== Your goal ==
When you reach the line with "where $\mathbf q(x,t)" in the data below, begin printing lines exactly, and stop once the line with "independent vectors. \\" has been printed.

== Dataset records ==
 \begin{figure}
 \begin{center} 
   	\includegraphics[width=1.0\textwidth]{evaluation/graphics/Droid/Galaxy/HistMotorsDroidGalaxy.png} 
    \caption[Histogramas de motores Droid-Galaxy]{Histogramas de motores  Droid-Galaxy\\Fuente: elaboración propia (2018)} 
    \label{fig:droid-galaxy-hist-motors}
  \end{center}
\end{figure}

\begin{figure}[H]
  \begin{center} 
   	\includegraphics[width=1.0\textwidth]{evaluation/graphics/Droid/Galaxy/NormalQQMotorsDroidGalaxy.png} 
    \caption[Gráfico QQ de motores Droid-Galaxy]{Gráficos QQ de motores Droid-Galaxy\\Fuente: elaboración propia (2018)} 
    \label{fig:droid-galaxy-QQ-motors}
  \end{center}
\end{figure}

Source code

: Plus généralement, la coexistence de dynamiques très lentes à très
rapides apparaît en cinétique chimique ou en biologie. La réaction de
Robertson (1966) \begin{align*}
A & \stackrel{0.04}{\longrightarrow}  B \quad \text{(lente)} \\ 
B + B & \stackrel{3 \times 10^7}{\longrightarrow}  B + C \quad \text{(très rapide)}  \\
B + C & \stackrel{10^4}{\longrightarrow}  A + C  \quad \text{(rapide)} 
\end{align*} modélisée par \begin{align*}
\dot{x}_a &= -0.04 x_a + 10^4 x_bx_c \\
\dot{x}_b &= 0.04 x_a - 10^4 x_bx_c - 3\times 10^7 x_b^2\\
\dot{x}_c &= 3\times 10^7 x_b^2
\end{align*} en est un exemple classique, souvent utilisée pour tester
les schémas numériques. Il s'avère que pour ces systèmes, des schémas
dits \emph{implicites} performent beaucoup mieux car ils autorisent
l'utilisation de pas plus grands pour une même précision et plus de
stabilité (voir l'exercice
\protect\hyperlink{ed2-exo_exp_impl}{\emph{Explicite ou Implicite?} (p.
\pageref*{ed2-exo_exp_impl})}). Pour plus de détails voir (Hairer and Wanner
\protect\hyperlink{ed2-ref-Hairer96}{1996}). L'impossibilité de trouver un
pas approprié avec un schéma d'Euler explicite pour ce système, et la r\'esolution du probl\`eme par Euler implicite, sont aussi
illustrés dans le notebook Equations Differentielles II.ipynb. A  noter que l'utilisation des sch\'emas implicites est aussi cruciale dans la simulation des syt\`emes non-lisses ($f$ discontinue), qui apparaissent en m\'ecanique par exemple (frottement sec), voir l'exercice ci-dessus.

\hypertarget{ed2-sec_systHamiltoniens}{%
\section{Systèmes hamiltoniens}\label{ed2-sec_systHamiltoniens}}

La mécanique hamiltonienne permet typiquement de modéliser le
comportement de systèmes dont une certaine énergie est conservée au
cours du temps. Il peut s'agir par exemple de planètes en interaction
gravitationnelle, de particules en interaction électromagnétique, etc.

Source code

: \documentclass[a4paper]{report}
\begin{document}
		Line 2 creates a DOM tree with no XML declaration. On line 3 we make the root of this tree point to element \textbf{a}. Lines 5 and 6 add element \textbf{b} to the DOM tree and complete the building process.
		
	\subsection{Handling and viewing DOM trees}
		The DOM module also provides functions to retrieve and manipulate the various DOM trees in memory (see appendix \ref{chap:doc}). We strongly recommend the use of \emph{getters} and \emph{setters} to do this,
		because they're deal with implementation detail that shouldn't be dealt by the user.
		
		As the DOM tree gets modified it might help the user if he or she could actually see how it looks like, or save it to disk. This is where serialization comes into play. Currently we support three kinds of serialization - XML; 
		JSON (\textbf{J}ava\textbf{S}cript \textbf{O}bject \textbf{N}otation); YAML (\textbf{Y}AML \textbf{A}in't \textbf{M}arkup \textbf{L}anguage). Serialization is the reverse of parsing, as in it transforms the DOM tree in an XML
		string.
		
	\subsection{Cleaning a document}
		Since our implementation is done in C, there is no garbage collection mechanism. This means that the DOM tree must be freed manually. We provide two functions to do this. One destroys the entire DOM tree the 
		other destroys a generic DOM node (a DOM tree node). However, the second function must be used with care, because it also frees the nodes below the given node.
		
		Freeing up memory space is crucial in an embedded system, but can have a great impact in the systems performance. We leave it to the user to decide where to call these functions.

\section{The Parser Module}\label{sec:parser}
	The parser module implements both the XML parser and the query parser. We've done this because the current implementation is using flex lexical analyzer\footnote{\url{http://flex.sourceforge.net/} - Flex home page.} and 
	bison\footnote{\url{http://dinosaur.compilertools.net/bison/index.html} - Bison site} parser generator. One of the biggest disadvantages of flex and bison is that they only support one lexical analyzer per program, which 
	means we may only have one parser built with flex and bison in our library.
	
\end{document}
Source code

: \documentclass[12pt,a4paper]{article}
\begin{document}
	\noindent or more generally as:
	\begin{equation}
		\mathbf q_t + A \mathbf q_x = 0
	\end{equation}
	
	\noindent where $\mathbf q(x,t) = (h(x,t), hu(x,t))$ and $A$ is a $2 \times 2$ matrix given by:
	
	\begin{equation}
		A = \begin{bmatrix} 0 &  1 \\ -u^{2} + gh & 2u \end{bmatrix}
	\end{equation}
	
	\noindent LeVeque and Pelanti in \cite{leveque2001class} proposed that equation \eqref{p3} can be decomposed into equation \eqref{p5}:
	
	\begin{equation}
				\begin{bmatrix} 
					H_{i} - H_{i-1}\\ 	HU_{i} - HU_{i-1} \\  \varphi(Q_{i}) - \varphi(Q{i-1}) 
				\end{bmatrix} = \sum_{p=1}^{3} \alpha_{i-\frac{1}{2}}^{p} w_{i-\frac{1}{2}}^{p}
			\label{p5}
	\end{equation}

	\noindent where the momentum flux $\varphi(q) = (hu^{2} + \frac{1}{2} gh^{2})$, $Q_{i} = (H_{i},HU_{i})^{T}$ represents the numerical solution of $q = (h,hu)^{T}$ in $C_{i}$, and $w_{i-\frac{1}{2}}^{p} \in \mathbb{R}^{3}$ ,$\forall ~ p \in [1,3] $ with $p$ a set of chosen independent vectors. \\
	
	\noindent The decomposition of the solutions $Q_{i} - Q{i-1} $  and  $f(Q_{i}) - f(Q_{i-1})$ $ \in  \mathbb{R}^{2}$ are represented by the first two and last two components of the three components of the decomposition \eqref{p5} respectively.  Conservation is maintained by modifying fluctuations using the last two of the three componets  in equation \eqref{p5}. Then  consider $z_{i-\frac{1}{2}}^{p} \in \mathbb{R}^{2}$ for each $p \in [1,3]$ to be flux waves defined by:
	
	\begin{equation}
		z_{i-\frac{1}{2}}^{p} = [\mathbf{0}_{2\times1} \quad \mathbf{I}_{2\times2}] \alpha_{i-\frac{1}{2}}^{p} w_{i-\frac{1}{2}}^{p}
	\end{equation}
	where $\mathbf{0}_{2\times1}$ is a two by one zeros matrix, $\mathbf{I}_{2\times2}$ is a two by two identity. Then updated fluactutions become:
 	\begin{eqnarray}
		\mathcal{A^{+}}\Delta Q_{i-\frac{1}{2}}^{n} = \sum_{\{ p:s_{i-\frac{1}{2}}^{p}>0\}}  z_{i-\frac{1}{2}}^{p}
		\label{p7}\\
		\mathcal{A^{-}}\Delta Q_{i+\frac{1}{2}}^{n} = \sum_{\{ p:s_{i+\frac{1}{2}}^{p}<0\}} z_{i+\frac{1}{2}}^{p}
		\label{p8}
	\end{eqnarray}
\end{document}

== Answer to the exercise ==
	\noindent where $\mathbf q(x,t) = (h(x,t), hu(x,t))$ and $A$ is a $2 \times 2$ matrix given by:
	
	\begin{equation}
		A = \begin{bmatrix} 0 &  1 \\ -u^{2} + gh & 2u \end{bmatrix}
	\end{equation}
	
	\noindent LeVeque and Pelanti in \cite{leveque2001class} proposed that equation \eqref{p3} can be decomposed into equation \eqref{p5}:
	
	\begin{equation}
				\begin{bmatrix} 
					H_{i} - H_{i-1}\\ 	HU_{i} - HU_{i-1} \\  \varphi(Q_{i}) - \varphi(Q{i-1}) 
				\end{bmatrix} = \sum_{p=1}^{3} \alpha_{i-\frac{1}{2}}^{p} w_{i-\frac{1}{2}}^{p}
			\label{p5}
	\end{equation}

	\noindent where the momentum flux $\varphi(q) = (hu^{2} + \frac{1}{2} gh^{2})$, $Q_{i} = (H_{i},HU_{i})^{T}$ represents the numerical solution of $q = (h,hu)^{T}$ in $C_{i}$, and $w_{i-\frac{1}{2}}^{p} \in \mathbb{R}^{3}$ ,$\forall ~ p \in [1,3] $ with $p$ a set of chosen independent vectors. \\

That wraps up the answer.